Dalam rangka mewujudkan keadilan sosial, pertama-tama bangsa Indonesia harus dapat meningkatkan pendapatan nasional. Kemudian, mengusahakan agar pendapatan nasional itu dapat dinikmati oleh seluruh rakyat Indonesia secara merata.
Hakikat sila Keadilan Sosial Bagi Seluruh Rakyat Indonesia adalah ingin mewujudkan kesejahteraan yang merata bagi seluruh rakyat Indonesia, baik material maupun spiritual atau masyarakat adil dan makmur seutuhnya dengan cara mengabdikan segala kemampuan yang dimiliki secara gotong royong dan kekeluargaan dari semua pihak demi kesejahtraan bersama. Dengan demikian, persamaan kedudukan warga negara dapat terwujud.
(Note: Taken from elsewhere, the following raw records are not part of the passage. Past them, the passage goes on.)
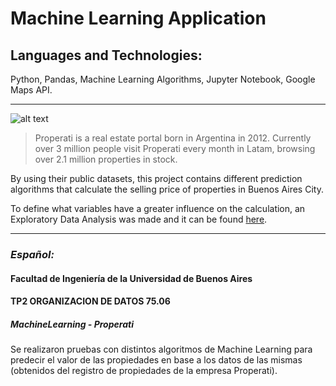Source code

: # Machine Learning Application
## Languages and Technologies: 
Python, Pandas, Machine Learning Algorithms, Jupyter Notebook, Google Maps API.

---
![alt text](https://cdn-images-1.medium.com/max/1600/0*NkrhsmUQ8qWoEclN.png)
>Properati is a real estate portal born in Argentina in 2012. Currently over 3 million people visit Properati every month in Latam, browsing over 2.1 million properties in stock.

By using their public datasets, this project contains different prediction algorithms that calculate the selling price of properties in Buenos Aires City. 

To define what variables have a greater influence on the calculation, an Exploratory Data Analysis was made and it can be found [here](https://github.com/facuguerrero/PrediccionPropiedades/tree/master/TP1).

---
### *Español:* 

#### Facultad de Ingeniería de la Universidad de Buenos Aires
#### TP2 ORGANIZACION DE DATOS 75.06

##### MachineLearning - Properati

Se realizaron pruebas con distintos algoritmos de Machine Learning para predecir el valor de las propiedades en base a los datos de las mismas (obtenidos del registro de propiedades de la empresa Properati).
b. Sikap Warga Negara di Berbagai Bidang Kehidupan
Untuk meningkatkan kemampuan dalam melaksanakan prinsip keadilan sosial, setiap warga negara dituntut untuk mengembangkan sikap dan perilaku sebagai berikut.
a. Tenggang rasa dan tepa selira terhadap nasib sesamanya atau sikap kepedulian sosial atau kepekaan sosial terutama kepada yang menderita atau yang belum sejahtera.
b. Hemat, cermat, dan tepat dalam memilih dan menggunakan sesuatu barang atau kekayaan alam sesuai dengan manfaat dan kebutuhannya. Di samping itu, kita hendaknya menghindari sikap boros, bergaya hidup mewah, dan membeli barang yang sia-sia (kurang berguna).
c. Disiplin untuk menjaga dan memelihara kelestarian lingkungan hidup dan kekayaan alam.
d. Iklas menolong sesama, baik keluarga, teman, dan warga masyarakat.
e. Ikut aktif dalam kegiatan gotong royong demi kesejahteraan bersama.
f. Menghindari sikap tidak adil, pemerasan terhadap orang lain, dan perbuatan yang merugikan kepentingan umum.
g. Menghormati hak milik orang lain.
h. Mengutamakan kepentingan umum di atas kepentingan pribadi atau golongan.